4. Set conservative per-user limits
You should review and set monthly user limits to prevent a single person from spending all available credits. A practical starting point that should fit most piloting scenarios might be:
- General pilot users: 5,000 credits/user/month
- Power users or champions: 10,000–15,000 credits/user/month
- Workflow owners with approved use cases: 25,000 credits/user/month
Please note that these are recommendations. You should think about your own environment when building these policies and adjust as needed. The goal should be to allow enough usage to validate real scenarios while preventing uncontrolled consumption.
Create additional spending policies in the M365 admin center that match your credit spend. If users are assigned to multiple spending policies, the most-targeted (i.e. policy assigned to the least number of users) will win.
5. Configure alerts and review usage weekly
Set alert thresholds to approximately 70% and 90% of the user or policy limit. Use the cost management experience to define alerts for usage thresholds and to view consumption by users, groups, agents, and services.
During the first month, review:
- Top users consuming credits
- Top groups or scenarios driving usage
- Users that hit the limit
- If heavy usage maps to business value
Use this review to determine if limits should increase, decrease, or remain unchanged. The Consumption tab under Cost Management in the M365 admin center provides reporting by users, groups, and supported services, including Cowork.
Pre-Purchase Credits
For most organizations, pay-as-you-go is the right starting point because it requires no upfront commitment and helps establish real usage patterns. Microsoft offers the Copilot Credit Pre-Purchase Plan, or P3, as a one-year pay-upfront option where you can buy a pool of credits at tiered discounts. Note that unused credits expire at the end of the annual term.

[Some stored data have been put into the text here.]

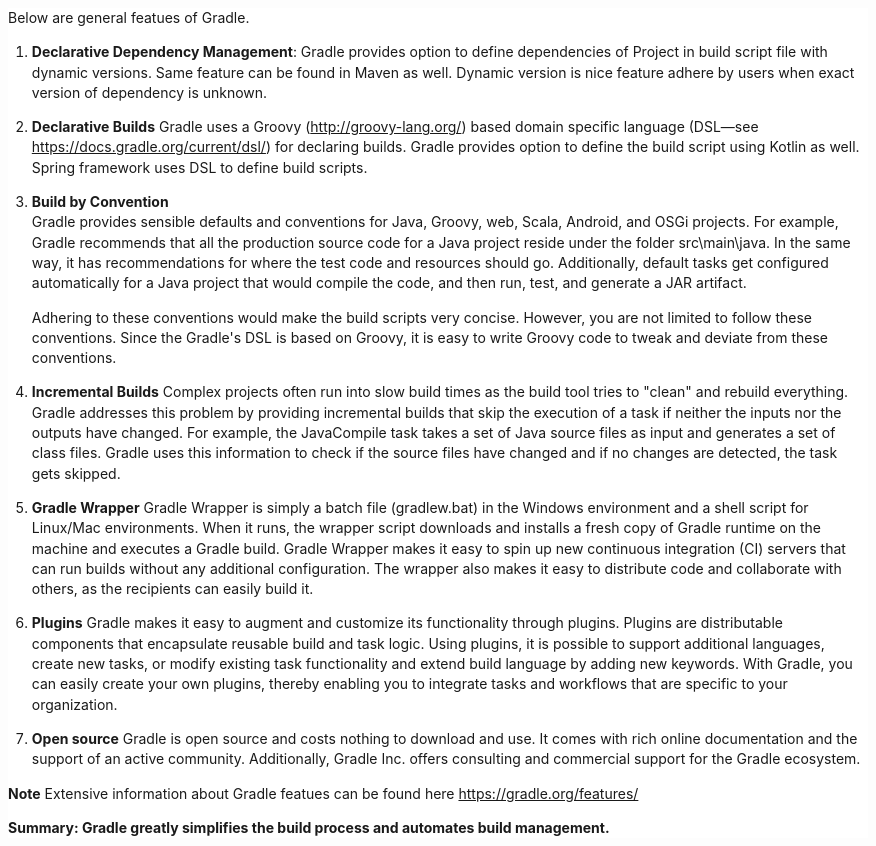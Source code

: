 Below are general featues of Gradle. 
 
1. **Declarative Dependency Management**:  Gradle provides option to define dependencies of Project in build script file with dynamic versions. Same feature can be found in 
   Maven as well. Dynamic version is nice feature adhere by users when exact version of dependency is unknown.   

2. **Declarative Builds**
   Gradle uses a Groovy (http://groovy-lang.org/) based domain specific language (DSL—see https://docs.gradle.org/current/dsl/) for declaring builds. 
   Gradle provides option to define the build script using Kotlin as well. Spring framework uses DSL to define build scripts. 
   
3. **Build by Convention**   
   Gradle provides sensible defaults and conventions for Java, Groovy, web, Scala, Android, and OSGi projects. For example, Gradle recommends that all the production source code for a Java project reside under the folder src\main\java. In the same way, it has recommendations for where the test code and resources should go. Additionally, default tasks get configured automatically for a Java project that would compile the code, and then run, test, and generate a JAR artifact. 
   
   Adhering to these conventions would make the build scripts very concise. However, you are not limited to follow these conventions. Since the Gradle's DSL is based on Groovy, it is easy to write Groovy code to tweak and deviate from these conventions.
   
4. **Incremental Builds**
   Complex projects often run into slow build times as the build tool tries to "clean" and rebuild everything. Gradle addresses this problem by providing incremental builds that skip the execution of a task if neither the inputs nor the outputs have changed. For example, the JavaCompile task takes a set of Java source files as input and generates a set of class files. Gradle uses this information to check if the source files have changed and if no changes are detected, the task gets skipped.
   
5. **Gradle Wrapper**
   Gradle Wrapper is simply a batch file (gradlew.bat) in the Windows environment and a shell script for Linux/Mac environments. When it runs, the wrapper script downloads and installs a fresh copy of Gradle runtime on the machine and executes a Gradle build. Gradle Wrapper makes it easy to spin up new continuous integration (CI) servers that can run builds without any additional configuration. The wrapper also makes it easy to distribute code and collaborate with others, as the recipients can easily build it.

6. **Plugins**
   Gradle makes it easy to augment and customize its functionality through plugins. Plugins are distributable components that encapsulate reusable build and task logic. Using plugins, it is possible to support additional languages, create new tasks, or modify existing task functionality and extend build language by adding new keywords. With Gradle, you can easily create your own plugins, thereby enabling you to integrate tasks and workflows that are specific to your organization.

7. **Open source**
   Gradle is open source and costs nothing to download and use. It comes with rich online documentation and the support of an active community. Additionally, Gradle Inc. offers consulting and commercial support for the Gradle ecosystem.
   
**Note**
  Extensive information about Gradle featues can be found here https://gradle.org/features/

**Summary:
Gradle greatly simplifies the build process and automates build management.**
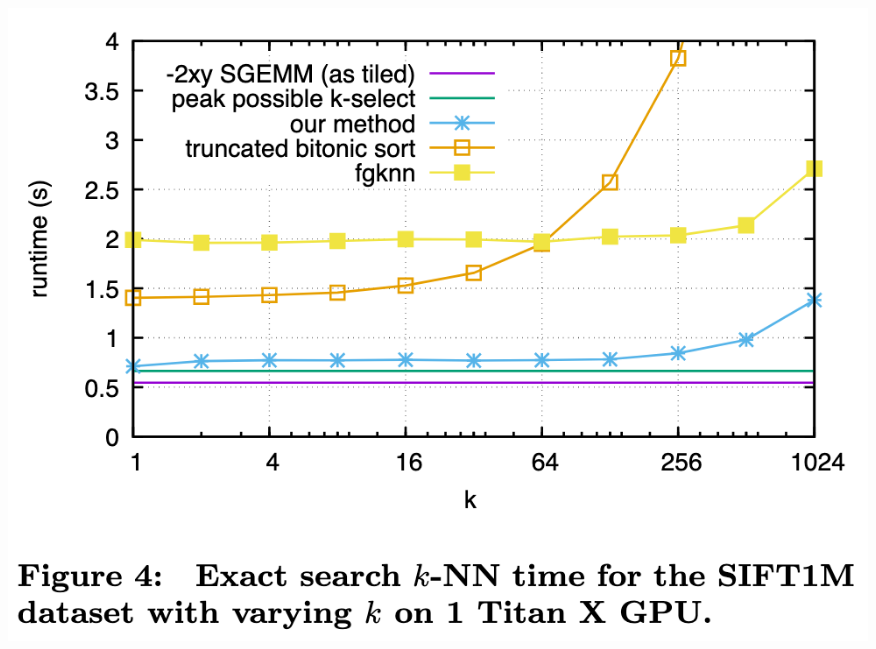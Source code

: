 ![](https://raw.githubusercontent.com/zhangtemplar/zhangtemplar.github.io/master/uPic/johnsonBillionscaleSimilaritySearch2017-9-x51-y560.png) 
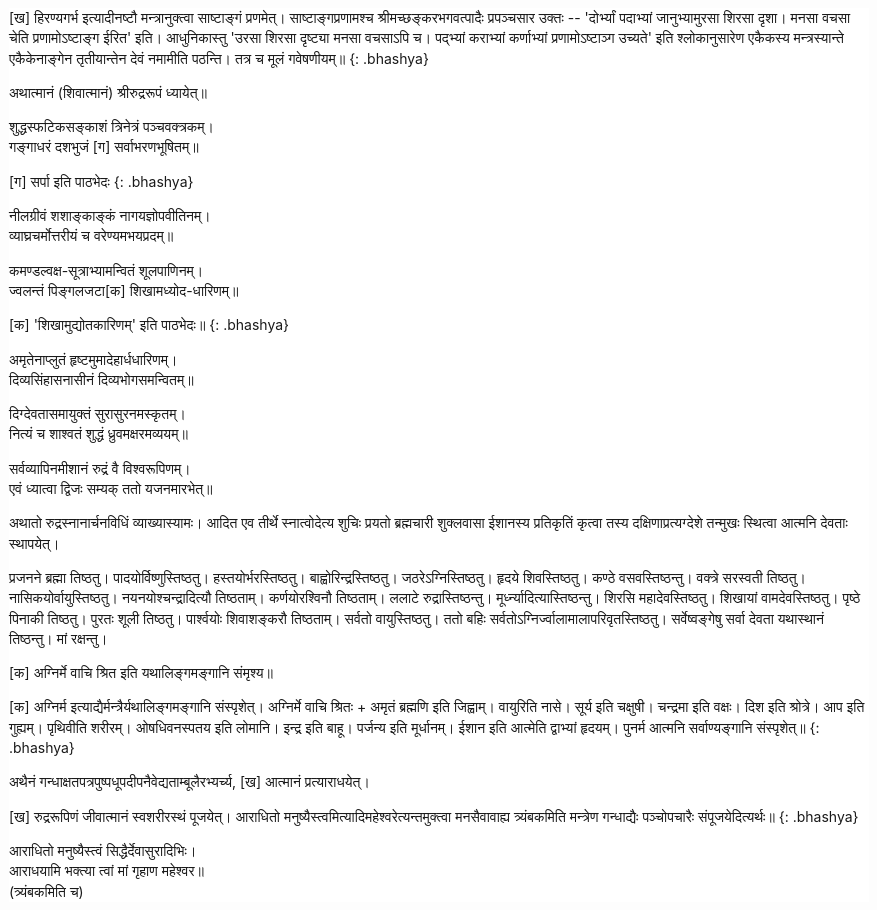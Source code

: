[ख] हिरण्यगर्भ इत्यादीनष्टौ मन्त्रानुक्त्वा साष्टाङ्गं प्रणमेत्। साष्टाङ्गप्रणामश्च श्रीमच्छङ्करभगवत्पादैः प्रपञ्चसार उक्तः -- 'दोर्भ्यां पदाभ्यां जानुभ्यामुरसा शिरसा दृशा। मनसा वचसा चेति प्रणामोऽष्टाङ्ग ईरित' इति। आधुनिकास्तु 'उरसा शिरसा दृष्ट्या मनसा वचसाऽपि च। पद्भ्यां कराभ्यां कर्णाभ्यां प्रणामोऽष्टाञ्ग उच्यते' इति श्लोकानुसारेण एकैकस्य मन्त्रस्यान्ते एकैकेनाङ्गेन तृतीयान्तेन देवं नमामीति पठन्ति। तत्र च मूलं गवेषणीयम्॥
{: .bhashya}

अथात्मानं (शिवात्मानं) श्रीरुद्ररूपं ध्यायेत्॥

शुद्धस्फटिकसङ्काशं त्रिनेत्रं पञ्चवक्त्रकम्।  
गङ्गाधरं दशभुजं [ग] सर्वाभरणभूषितम्॥

[ग] सर्पा इति पाठभेदः
{: .bhashya}

नीलग्रीवं शशाङ्काङ्कं नागयज्ञोपवीतिनम्।  
व्याघ्रचर्मोत्तरीयं च वरेण्यमभयप्रदम्॥

कमण्डल्वक्ष-सूत्राभ्यामन्वितं शूलपाणिनम्।  
ज्वलन्तं पिङ्गलजटा[क] शिखामध्योद-धारिणम्॥

[क] 'शिखामुद्योतकारिणम्' इति पाठभेदः॥
{: .bhashya}

अमृतेनाप्लुतं हृष्टमुमादेहार्धधारिणम्।  
दिव्यसिंहासनासीनं दिव्यभोगसमन्वितम्॥

दिग्देवतासमायुक्तं सुरासुरनमस्कृतम्।  
नित्यं च शाश्वतं शुद्धं ध्रुवमक्षरमव्ययम्॥

सर्वव्यापिनमीशानं रुद्रं वै विश्वरूपिणम्।  
एवं ध्यात्वा द्विजः सम्यक् ततो यजनमारभेत्॥

अथातो रुद्रस्नानार्चनविधिं व्याख्यास्यामः। आदित एव तीर्थे स्नात्वोदेत्य शुचिः प्रयतो ब्रह्मचारी शुक्लवासा ईशानस्य प्रतिकृतिं कृत्वा तस्य दक्षिणाप्रत्यग्देशे तन्मुखः स्थित्वा आत्मनि देवताः स्थापयेत्।

प्रजनने ब्रह्मा तिष्ठतु। पादयोर्विष्णुस्तिष्ठतु। हस्तयोर्भरस्तिष्ठतु। बाह्वोरिन्द्रस्तिष्ठतु। जठरेऽग्निस्तिष्ठतु। हृदये शिवस्तिष्ठतु। कण्ठे वसवस्तिष्ठन्तु। वक्त्रे सरस्वती तिष्ठतु। नासिकयोर्वायुस्तिष्ठतु। नयनयोश्चन्द्रादित्यौ तिष्ठताम्। कर्णयोरश्विनौ तिष्ठताम्। ललाटे रुद्रास्तिष्ठन्तु। मूर्ध्न्यादित्यास्तिष्ठन्तु। शिरसि महादेवस्तिष्ठतु। शिखायां वामदेवस्तिष्ठतु। पृष्ठे पिनाकी तिष्ठतु। पुरतः शूली तिष्ठतु। पार्श्वयोः शिवाशङ्करौ तिष्ठताम्। सर्वतो वायुस्तिष्ठतु। ततो बहिः सर्वतोऽग्निर्ज्वालामालापरिवृतस्तिष्ठतु। सर्वेष्वङ्गेषु सर्वा देवता यथास्थानं तिष्ठन्तु। मां रक्षन्तु।

[क] अग्निर्मे वाचि श्रित इति यथालिङ्गमङ्गानि संमृश्य॥

[क] अग्निर्म इत्याद्यैर्मन्त्रैर्यथालिङ्गमङ्गानि संस्पृशेत्। अग्निर्मे वाचि श्रितः + अमृतं ब्रह्मणि इति जिह्वाम्। वायुरिति नासे। सूर्य इति चक्षुषी। चन्द्रमा इति वक्षः। दिश इति श्रोत्रे। आप इति गुह्यम्। पृथिवीति शरीरम्। ओषधिवनस्पतय इति लोमानि। इन्द्र इति बाहू। पर्जन्य इति मूर्धानम्। ईशान इति आत्मेति द्वाभ्यां हृदयम्। पुनर्म आत्मनि सर्वाण्यङ्गानि संस्पृशेत्॥
{: .bhashya}

अथैनं गन्धाक्षतपत्रपुष्पधूपदीपनैवेद्यताम्बूलैरभ्यर्च्य, [ख] आत्मानं प्रत्याराधयेत्।

[ख] रुद्ररूपिणं जीवात्मानं स्वशरीरस्थं पूजयेत्। आराधितो मनुष्यैस्त्वमित्यादिमहेश्वरेत्यन्तमुक्त्वा मनसैवावाह्य त्र्यंबकमिति मन्त्रेण गन्धाद्यैः पञ्चोपचारैः संपूजयेदित्यर्थः॥
{: .bhashya}

आराधितो मनुष्यैस्त्वं सिद्धैर्देवासुरादिभिः।  
आराधयामि भक्त्या त्वां मां गृहाण महेश्वर॥  
(त्र्यंबकमिति च)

P3 starts at 300,000 credits with a 5% discount and tiers increase up to 300 million credits with a 20% discount. You should use P3 only after you have enough data to know your baseline consumption. If your annual usage is uncertain, pay-as-you-go is safer so that you don’t end up with unused credits.
Final Thoughts
Use a three-phase rollout:
- Model: estimate likely usage
- Pilot: enable Cowork for a small group with user caps
- Iterate: review usage, adjust limits, and expand to more groups
Overall, do not enable Cowork broadly without spending policies, user limits, and monitoring. Cowork can deliver meaningful productivity gains, but it also introduces variable consumption. Treat it like any other metered cloud service by governing access, monitoring usage, and scaling only after the data supports it.